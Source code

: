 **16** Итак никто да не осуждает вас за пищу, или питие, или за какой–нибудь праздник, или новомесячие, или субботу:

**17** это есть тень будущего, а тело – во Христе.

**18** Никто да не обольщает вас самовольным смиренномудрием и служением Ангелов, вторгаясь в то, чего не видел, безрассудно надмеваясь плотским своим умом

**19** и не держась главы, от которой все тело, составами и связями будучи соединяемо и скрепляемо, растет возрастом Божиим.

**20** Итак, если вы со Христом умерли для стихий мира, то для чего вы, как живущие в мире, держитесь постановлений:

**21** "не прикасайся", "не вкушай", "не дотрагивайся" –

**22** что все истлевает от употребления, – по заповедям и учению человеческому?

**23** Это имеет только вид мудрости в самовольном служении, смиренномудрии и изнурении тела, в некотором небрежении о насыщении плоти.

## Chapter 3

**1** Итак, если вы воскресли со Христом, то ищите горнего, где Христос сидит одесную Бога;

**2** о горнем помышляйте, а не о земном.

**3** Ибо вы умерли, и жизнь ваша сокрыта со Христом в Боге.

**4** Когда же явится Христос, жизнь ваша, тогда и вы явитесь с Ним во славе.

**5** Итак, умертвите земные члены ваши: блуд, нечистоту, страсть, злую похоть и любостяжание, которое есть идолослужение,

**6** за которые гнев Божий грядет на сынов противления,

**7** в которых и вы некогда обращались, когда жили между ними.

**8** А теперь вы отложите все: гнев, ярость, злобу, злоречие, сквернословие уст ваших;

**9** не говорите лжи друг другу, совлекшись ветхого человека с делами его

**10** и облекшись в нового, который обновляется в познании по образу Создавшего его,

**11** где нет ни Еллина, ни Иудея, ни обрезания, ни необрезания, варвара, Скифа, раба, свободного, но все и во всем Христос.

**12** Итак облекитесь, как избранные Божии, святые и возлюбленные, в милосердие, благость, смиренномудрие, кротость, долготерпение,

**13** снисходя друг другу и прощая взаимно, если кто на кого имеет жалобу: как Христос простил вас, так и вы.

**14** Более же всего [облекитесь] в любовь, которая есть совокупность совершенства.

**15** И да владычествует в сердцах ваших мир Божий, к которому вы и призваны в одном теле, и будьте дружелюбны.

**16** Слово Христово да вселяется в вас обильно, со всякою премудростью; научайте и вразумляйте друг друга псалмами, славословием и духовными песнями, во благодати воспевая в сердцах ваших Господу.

→ **Assignment**:
Only the lines that contain the string "Христом" should be copied from the entries above.

→ **Output**:
**20** Итак, если вы со Христом умерли для стихий мира, то для чего вы, как живущие в мире, держитесь постановлений:
**1** Итак, если вы воскресли со Христом, то ищите горнего, где Христос сидит одесную Бога;
**3** Ибо вы умерли, и жизнь ваша сокрыта со Христом в Боге.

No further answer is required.